* SOURCE MATERIAL *
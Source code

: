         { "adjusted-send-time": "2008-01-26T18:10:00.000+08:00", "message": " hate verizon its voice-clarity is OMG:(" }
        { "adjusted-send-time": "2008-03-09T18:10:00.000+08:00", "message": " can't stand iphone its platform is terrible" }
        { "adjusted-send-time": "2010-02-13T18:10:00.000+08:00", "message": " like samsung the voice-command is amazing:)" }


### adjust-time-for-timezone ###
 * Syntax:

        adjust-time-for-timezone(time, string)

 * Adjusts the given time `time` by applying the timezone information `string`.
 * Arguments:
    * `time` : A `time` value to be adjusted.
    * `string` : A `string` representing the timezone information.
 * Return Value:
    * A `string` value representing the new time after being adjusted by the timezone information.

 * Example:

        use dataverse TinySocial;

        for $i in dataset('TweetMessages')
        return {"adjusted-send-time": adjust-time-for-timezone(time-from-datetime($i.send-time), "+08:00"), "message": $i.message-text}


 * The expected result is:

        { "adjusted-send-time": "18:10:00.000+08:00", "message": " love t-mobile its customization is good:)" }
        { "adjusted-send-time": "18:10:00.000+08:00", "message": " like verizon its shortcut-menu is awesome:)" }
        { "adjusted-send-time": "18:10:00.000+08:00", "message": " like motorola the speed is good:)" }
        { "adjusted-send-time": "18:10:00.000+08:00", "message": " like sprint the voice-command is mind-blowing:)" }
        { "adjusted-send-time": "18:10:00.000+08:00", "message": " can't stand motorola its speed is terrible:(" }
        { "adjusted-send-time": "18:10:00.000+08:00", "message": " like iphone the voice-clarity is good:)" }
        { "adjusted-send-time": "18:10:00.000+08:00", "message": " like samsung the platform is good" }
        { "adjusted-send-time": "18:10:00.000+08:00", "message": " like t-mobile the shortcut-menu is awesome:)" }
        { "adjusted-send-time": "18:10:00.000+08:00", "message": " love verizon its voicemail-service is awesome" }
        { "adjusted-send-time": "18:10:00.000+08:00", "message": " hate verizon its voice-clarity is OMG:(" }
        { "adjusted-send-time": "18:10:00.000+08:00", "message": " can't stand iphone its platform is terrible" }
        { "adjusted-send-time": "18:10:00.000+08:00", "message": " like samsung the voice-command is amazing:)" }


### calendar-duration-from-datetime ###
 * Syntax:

* DIRECTIONS *
What you write must be identical to the material above.

* TASK SOLUTION *
Source code

:         { "adjusted-send-time": "2008-01-26T18:10:00.000+08:00", "message": " hate verizon its voice-clarity is OMG:(" }
        { "adjusted-send-time": "2008-03-09T18:10:00.000+08:00", "message": " can't stand iphone its platform is terrible" }
        { "adjusted-send-time": "2010-02-13T18:10:00.000+08:00", "message": " like samsung the voice-command is amazing:)" }


### adjust-time-for-timezone ###
 * Syntax:

        adjust-time-for-timezone(time, string)

 * Adjusts the given time `time` by applying the timezone information `string`.
 * Arguments:
    * `time` : A `time` value to be adjusted.
    * `string` : A `string` representing the timezone information.
 * Return Value:
    * A `string` value representing the new time after being adjusted by the timezone information.

 * Example:

        use dataverse TinySocial;

        for $i in dataset('TweetMessages')
        return {"adjusted-send-time": adjust-time-for-timezone(time-from-datetime($i.send-time), "+08:00"), "message": $i.message-text}


 * The expected result is:

        { "adjusted-send-time": "18:10:00.000+08:00", "message": " love t-mobile its customization is good:)" }
        { "adjusted-send-time": "18:10:00.000+08:00", "message": " like verizon its shortcut-menu is awesome:)" }
        { "adjusted-send-time": "18:10:00.000+08:00", "message": " like motorola the speed is good:)" }
        { "adjusted-send-time": "18:10:00.000+08:00", "message": " like sprint the voice-command is mind-blowing:)" }
        { "adjusted-send-time": "18:10:00.000+08:00", "message": " can't stand motorola its speed is terrible:(" }
        { "adjusted-send-time": "18:10:00.000+08:00", "message": " like iphone the voice-clarity is good:)" }
        { "adjusted-send-time": "18:10:00.000+08:00", "message": " like samsung the platform is good" }
        { "adjusted-send-time": "18:10:00.000+08:00", "message": " like t-mobile the shortcut-menu is awesome:)" }
        { "adjusted-send-time": "18:10:00.000+08:00", "message": " love verizon its voicemail-service is awesome" }
        { "adjusted-send-time": "18:10:00.000+08:00", "message": " hate verizon its voice-clarity is OMG:(" }
        { "adjusted-send-time": "18:10:00.000+08:00", "message": " can't stand iphone its platform is terrible" }
        { "adjusted-send-time": "18:10:00.000+08:00", "message": " like samsung the voice-command is amazing:)" }


### calendar-duration-from-datetime ###
 * Syntax:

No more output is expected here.